Octubre aún no ha termina y ya se muestra como el mes definitivo en la larga disputa por el poder desatada al interior del Movimiento Al Socialismo – Instrumento Político (MAS-IPSP) desde que iniciara el gobierno de Luis Arce Catacora. El Congreso de Lauca Ñ y el Cabildo del Pueblo en la ciudad de El Alto son dos acontecimientos que definen los términos en los que se desenvolverá la lucha por la dirección del proceso político iniciado a principios de este siglo, monopolizada por el expresidente Evo Morales por más de 14 años.
Los análisis más formalistas confinaron esta problemática a la mera propiedad de la sigla del partido oficialista, cuando el meollo del asunto reside no tanto en la expresión partidaria de las organizaciones sociales, sino en su capacidad de autodeterminación política sobre el resto de la sociedad.

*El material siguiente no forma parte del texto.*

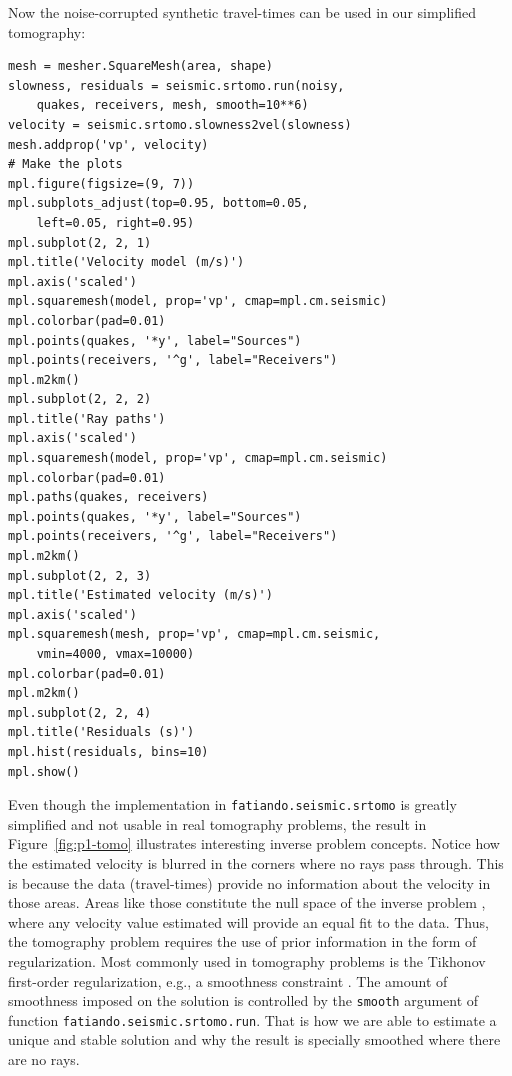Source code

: Now the noise-corrupted synthetic travel-times can be used in our
simplified tomography:

\begin{verbatim}
mesh = mesher.SquareMesh(area, shape)
slowness, residuals = seismic.srtomo.run(noisy,
    quakes, receivers, mesh, smooth=10**6)
velocity = seismic.srtomo.slowness2vel(slowness)
mesh.addprop('vp', velocity)
# Make the plots
mpl.figure(figsize=(9, 7))
mpl.subplots_adjust(top=0.95, bottom=0.05,
    left=0.05, right=0.95)
mpl.subplot(2, 2, 1)
mpl.title('Velocity model (m/s)')
mpl.axis('scaled')
mpl.squaremesh(model, prop='vp', cmap=mpl.cm.seismic)
mpl.colorbar(pad=0.01)
mpl.points(quakes, '*y', label="Sources")
mpl.points(receivers, '^g', label="Receivers")
mpl.m2km()
mpl.subplot(2, 2, 2)
mpl.title('Ray paths')
mpl.axis('scaled')
mpl.squaremesh(model, prop='vp', cmap=mpl.cm.seismic)
mpl.colorbar(pad=0.01)
mpl.paths(quakes, receivers)
mpl.points(quakes, '*y', label="Sources")
mpl.points(receivers, '^g', label="Receivers")
mpl.m2km()
mpl.subplot(2, 2, 3)
mpl.title('Estimated velocity (m/s)')
mpl.axis('scaled')
mpl.squaremesh(mesh, prop='vp', cmap=mpl.cm.seismic,
    vmin=4000, vmax=10000)
mpl.colorbar(pad=0.01)
mpl.m2km()
mpl.subplot(2, 2, 4)
mpl.title('Residuals (s)')
mpl.hist(residuals, bins=10)
mpl.show()
\end{verbatim}

Even though the implementation in \texttt{fatiando.seismic.srtomo} is greatly
simplified and not usable in real tomography problems, the result in
Figure~\ref{fig:p1-tomo} illustrates interesting inverse problem concepts.  Notice
how the estimated velocity is blurred in the corners where no rays pass
through. This is because the data (travel-times) provide no information about
the velocity in those areas. Areas like those constitute the null space of the
inverse problem \citep{menke1984}, where any velocity value estimated will
provide an equal fit to the data.  Thus, the tomography problem requires the
use of prior information in the form of regularization. Most commonly used in
tomography problems is the Tikhonov first-order regularization, e.g., a
smoothness constraint \citep{menke1984}. The amount of smoothness imposed on
the solution is controlled by the \texttt{smooth} argument of function
\texttt{fatiando.seismic.srtomo.run}. That is how we are able to estimate a
unique and stable solution and why the result is specially smoothed where there
are no rays.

Mientras el evento celebrado en el trópico cochabambino parecía sugerir que la sigla tenía un dueño indiscutible, su respuesta en ciudad más alta del país constituye un desafío a tal pretensión. Las clases populares se han pronunciado con una sentencia que alguna vez le puso nombre a un libro: “no somos del MAS, el MAS es nuestro”
Aunque muchos sostengan que las organizaciones sociales perdieron cualquier iniciativa desde hace más de una década e incluso que ya no existe un sujeto histórico, debe tomarse en cuenta el hecho de que en los últimos meses la política se concentró exclusivamente en el campo de la izquierda y el oficialismo, siendo protagonizada no solo por el Gobierno, la Dirección Nacional del MAS-IPSPS y las organizaciones sociales que sostienen el Estado Plurinacional. El resto de Bolivia no es más que un testigo sin agencia e iniciativa. Por eso las implicaciones de ambas fechas para la sociedad son plenas: desde la funcionalidad institucional del Estado y su correspondiente gobernabilidad, llegando incluso hasta las proyecciones personales a corto plazo de autoridades, funcionarios y ciudadanos comunes y corrientes; todo ello sin mencionar otro tipo de repercusiones de orden internacional, en tiempos de intensa reconfiguración geopolítica que podrían encontrar a Latinoamérica en una posición vulnerable frente a la agresiva política exterior estadounidense que se advierte desde hace un par de años. Tal es la dimensión del sujeto popular en Bolivia.
La realidad social en Bolivia
Lo que suceda no puede reducirse a la voluntad de unos cuantos individuos destinados a cumplir roles providenciales, sino que debe considerar necesariamente los cambios cualitativos sufridos por sujetos históricos de largo alcance, generalmente explicados a través del ambiguo concepto de lo nacional-popular. Es ahí donde se resuelve el entuerto político que atraviesa al partido de gobierno y el poder en Bolivia. Ni las Seis Federaciones del Trópico ni los habitantes de la ciudad de El Alto son lo que solían ser cuando se sentaron las bases estructurales sobre las cuales se instalaría el MAS en el gobierno por más de 14 años, sin mencionar el surgimiento de nuevas capas de la sociedad a consecuencia de las propias acciones del gobierno de las organizaciones sociales en todo ese largo lapso, que se mueve según parámetros culturales muy distintos a los que la izquierda latinoamericana conoció en tiempos pasados.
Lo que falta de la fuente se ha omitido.